**Description of the task**
Your task is to print, exactly and only, the lines from the start of the entries below through the line with "For each integer". Include both ends, but skip the pictures.

**Pictures paired with source code**
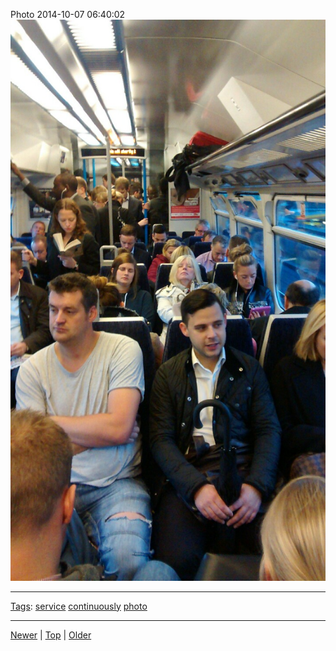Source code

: <!--
title: Photo 2014-10-07 06
date: 2020-06-28T14:57:49.029Z
tags: service, continuously, photo
-->










Photo 2014-10-07 06:40:02
![](99386746937-0.jpg)

<!--BOTTOM-POST-NAVIGATION-->
---

[Tags](tags.md): [service](tag-service.md) [continuously](tag-continuously.md) [photo](tag-photo.md)

---

[Newer](99299471437.md) | [Top](index.md) | [Older](99480402257.md)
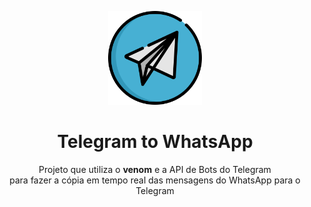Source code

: <html>
    <p align="center">
        <img src="https://raw.githubusercontent.com/NiedsonEmanoel/telegramToWhatsApp/4205b9ebe5d7a8e874ec1e53b449a64286a86e3a/assets/telegram-svgrepo-com.svg" width="150px"/>
    </p>
    <h1 align="center">Telegram to WhatsApp</h1>
    <p align="center">Projeto que utiliza o <b>venom</b> e a API de Bots do Telegram
        <br>para fazer a cópia em tempo real das mensagens do WhatsApp para o Telegram
    </p>
</html>


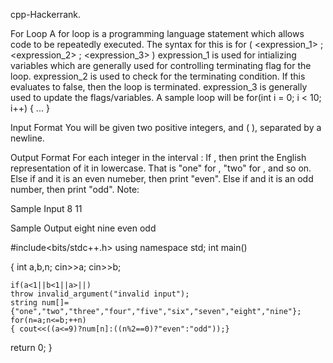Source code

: cpp-Hackerrank.

For Loop
A for loop is a programming language statement which allows code to be repeatedly executed.
The syntax for this is
for ( <expression_1> ; <expression_2> ; <expression_3> )
<statement>
expression_1 is used for intializing variables which are generally used for controlling terminating flag
for the loop.
expression_2 is used to check for the terminating condition. If this evaluates to false, then the loop is
terminated.
expression_3 is generally used to update the flags/variables.
A sample loop will be
for(int i = 0; i < 10; i++) {
...
}
                      
Input Format
You will be given two positive integers, and ( ), separated by a newline.
                      
Output Format
For each integer in the interval :
If , then print the English representation of it in lowercase. That is "one" for , "two" for ,
and so on.
Else if and it is an even numeber, then print "even".
Else if and it is an odd number, then print "odd".
Note:
                      
Sample Input
8
11
                      
Sample Output
eight
nine
even
odd
                      
                      
  
                      
                      
#include<bits/stdc++.h>
  using namespace std;
  int main()
 
  {
    int a,b,n;
    cin>>a;
    cin>>b;
    
    if(a<1||b<1||a>||)
    throw invalid_argument("invalid input");
    string num[]={"one","two","three","four","five","six","seven","eight","nine"};
    for(n=a;n<=b;++n)
    { cout<<((a<=9)?num[n]:((n%2==0)?"even":"odd"));}
  return 0;
  }
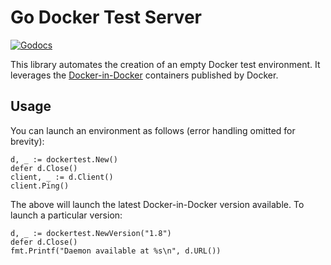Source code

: Go Docker Test Server
=====================
[![Godocs](https://img.shields.io/badge/go-docs-green.svg?style=flat)](https://godoc.org/github.com/BlueDragonX/go-docker-test/dockertest)

This library automates the creation of an empty Docker test environment. It
leverages the [Docker-in-Docker][1] containers published by Docker.

Usage
-----
You can launch an environment as follows (error handling omitted for brevity):

    d, _ := dockertest.New()
    defer d.Close()
    client, _ := d.Client()
    client.Ping()

The above will launch the latest Docker-in-Docker version available. To launch a particular version:

    d, _ := dockertest.NewVersion("1.8")
    defer d.Close()
    fmt.Printf("Daemon available at %s\n", d.URL())

[1]: https://hub.docker.com/_/docker/ "Docker-in-Docker"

**Exercise result**
Source code

: <!--
title: Photo 2014-10-07 06
date: 2020-06-28T14:57:49.029Z
tags: service, continuously, photo
-->










Photo 2014-10-07 06:40:02
![](99386746937-0.jpg)

<!--BOTTOM-POST-NAVIGATION-->
---

[Tags](tags.md): [service](tag-service.md) [continuously](tag-continuously.md) [photo](tag-photo.md)

---

[Newer](99299471437.md) | [Top](index.md) | [Older](99480402257.md)
Source code

: <html>
    <p align="center">
        <img src="https://raw.githubusercontent.com/NiedsonEmanoel/telegramToWhatsApp/4205b9ebe5d7a8e874ec1e53b449a64286a86e3a/assets/telegram-svgrepo-com.svg" width="150px"/>
    </p>
    <h1 align="center">Telegram to WhatsApp</h1>
    <p align="center">Projeto que utiliza o <b>venom</b> e a API de Bots do Telegram
        <br>para fazer a cópia em tempo real das mensagens do WhatsApp para o Telegram
    </p>
</html>


Source code

: cpp-Hackerrank.

For Loop
A for loop is a programming language statement which allows code to be repeatedly executed.
The syntax for this is
for ( <expression_1> ; <expression_2> ; <expression_3> )
<statement>
expression_1 is used for intializing variables which are generally used for controlling terminating flag
for the loop.
expression_2 is used to check for the terminating condition. If this evaluates to false, then the loop is
terminated.
expression_3 is generally used to update the flags/variables.
A sample loop will be
for(int i = 0; i < 10; i++) {
...
}
                      
Input Format
You will be given two positive integers, and ( ), separated by a newline.
                      
Output Format
For each integer in the interval :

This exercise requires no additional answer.